Kiss Crush Collide
Page 17
I grab my shoes and step away from him, trying to keep it together. My mother does not like a scene, and Shane’s never done anything wrong, other than fit her mold.
“I’m sorry, Shane,” I say, my voice as tight and dry as it is sure, “so sorry, but you’re on your own.” He stumbles, one step away from me, and releases my hand. I drop my shoes onto the patio and walk away.
I pass the little boys in striped clip-on ties and short-sleeved dress shirts dancing with little girls with flowers in their hair, and Yorke looking heavy, carrying the only secret she’s ever been able to keep, the one that seals her fate, and Freddie, dancing cheek to cheek with Evan, tight and content in the middle of the dance floor, unwilling to give him up. And my mother, arms around my dad, wrapped safe and secure in her snug little world of family and friends. I do not feel left out or left behind. I feel free.
I pass the big white floppy hat and the friend that Valerie has become with a smile. No doubt she will pass on what she has witnessed here tonight. Soon enough Duffy will know everything.
I catch her eye and wave before I disappear, down a flight of stone steps and out into the night. I walk across the lawn. My footprints shine behind me in the moonlight on the thick, wet grass. I am finding my own way.
Chapter Seventeen
The first day of school is blooming hard and hot outside my classroom window, and it still feels like summer to me.
The days have been muggy and long. Life has moved in slow motion. The only thing that seems to be moving at all is my heart. It races, tight in my chest. I am counting down to I don’t know what.
My mother’s unhappiness with me is apparent. The slash of coral on her lips is cracked and stretched thin. She doesn’t understand how I could let Shane go, or why. She worries what everyone will think.
She doesn’t understand that I don’t have to live her life, or Yorke’s or Freddie’s, to get everything I want. She wants to keep me tethered tight, because my sisters are gone and she has no one else left. Our house is very clean.
The final bell is still ringing, and I am out, crossing the street on my way to the parking lot, filling my lungs with fresh air and searching for my keys, which always seem to sink helplessly to the bottom of my bag.
I look up, and my eyes glue onto him. My feet trip over themselves on the hot, cracked pavement. A threadbare T-shirt stretches across his chest. I read it, my eyes flicking up to catch his. CAMP KEWAUNEE.
“So, is that where you’ve been?” I ask.
His smile cracks open, and I know, right then, that my heart has been racing for a reason.
My final few steps toward him are taller and straighter, evolution in practice, before I light to a landing just a breath away.
The toes of his scuffed work boots point toward the sky as he leans up against the car.

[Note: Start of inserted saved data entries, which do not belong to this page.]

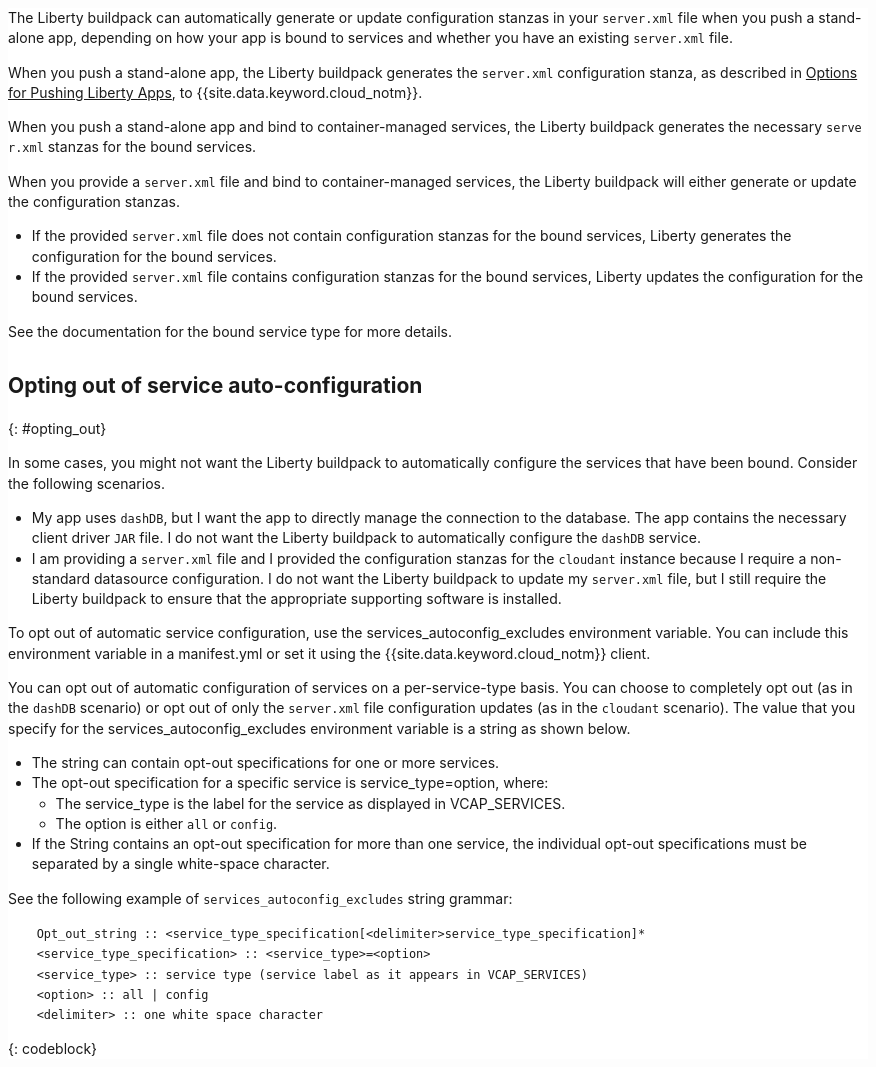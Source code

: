 The Liberty buildpack can automatically generate or update configuration stanzas in your `server.xml` file when you push a stand-alone app, depending on how your app is bound to services and whether you have an existing `server.xml` file.

When you push a stand-alone app, the Liberty buildpack generates the `server.xml` configuration stanza, as described in [Options for Pushing Liberty Apps](/docs/cloud-foundry-public?topic=cloud-foundry-public-options_for_pushing), to {{site.data.keyword.cloud_notm}}.

When you push a stand-alone app and bind to container-managed services, the Liberty buildpack generates the necessary `server.xml` stanzas for the bound services.

When you provide a `server.xml` file and bind to container-managed services, the Liberty buildpack will either generate or update the configuration stanzas.

* If the provided `server.xml` file does not contain configuration stanzas for the bound services, Liberty generates the configuration for the bound services.
* If the provided `server.xml` file contains configuration stanzas for the bound services, Liberty updates the configuration for the bound services.

See the documentation for the bound service type for more details.

## Opting out of service auto-configuration
{: #opting_out}

In some cases, you might not want the Liberty buildpack to automatically configure the services that have been bound. Consider the following scenarios.

* My app uses `dashDB`, but I want the app to directly manage the connection to the database. The app contains the necessary client driver `JAR` file. I do not want the Liberty buildpack to automatically configure the `dashDB` service.
* I am providing a `server.xml` file and I provided the configuration stanzas for the `cloudant` instance because I require a non-standard datasource configuration. I do not want the Liberty buildpack to update my `server.xml` file, but I still require the Liberty buildpack to ensure that the appropriate supporting software is installed.

To opt out of automatic service configuration, use the services_autoconfig_excludes environment variable. You can include this environment variable in a manifest.yml or set it using the {{site.data.keyword.cloud_notm}} client.

You can opt out of automatic configuration of services on a per-service-type basis. You can choose to completely opt out (as in the `dashDB` scenario) or opt out of only the `server.xml` file configuration updates (as in the `cloudant` scenario). The value that you specify for the services_autoconfig_excludes environment variable is a string as shown below.

* The string can contain opt-out specifications for one or more services.
* The opt-out specification for a specific service is service_type=option, where:
  * The service_type is the label for the service as displayed in VCAP_SERVICES.
  * The option is either `all` or `config`.
* If the String contains an opt-out specification for more than one service, the individual opt-out specifications must be separated by a single white-space character.

See the following example of `services_autoconfig_excludes` string grammar:

```
    Opt_out_string :: <service_type_specification[<delimiter>service_type_specification]*
    <service_type_specification> :: <service_type>=<option>
    <service_type> :: service type (service label as it appears in VCAP_SERVICES)
    <option> :: all | config
    <delimiter> :: one white space character
```
{: codeblock}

He slides his hands down his long legs. Then he looks up at me.
“I heard,” he says.
“What did you hear?” I ask, stretching out next to him, the hot car instantly warming the backs of my legs.
“Just a story.” He shrugs.
“Yeah?”
“A story of a girl,” he says with a smirk and a smile. “She’s blond, she’s got these sisters . . . ”
“Well.” I stop him. “I am not that girl. This is not that story.”
“I know,” he says, nodding across the parking lot. Valerie is there, watching us on the sly, doing a spazzy dance of joy between the parked cars in the back, getting ready to add Cupid to the extracurriculars on her college applications.
“How does it end?” I ask, looking over at him.
He moves, his jeans sliding down a bit on his lean frame, the muscles in his back flexing as he turns toward the car and pulls open the passenger door.
He slides into a handsomely restored gunmetal gray ’69 Camaro with creamy white leather interior. The chrome shines, the polished paint reflects the open sky rolling over our heads, and the red-and- white plates read PORTER. It’s perfect.
“Climb in,” he says, “let’s find out.”
I eye him, and the car, suspiciously. He watches me, waiting quietly, his green eyes dancing.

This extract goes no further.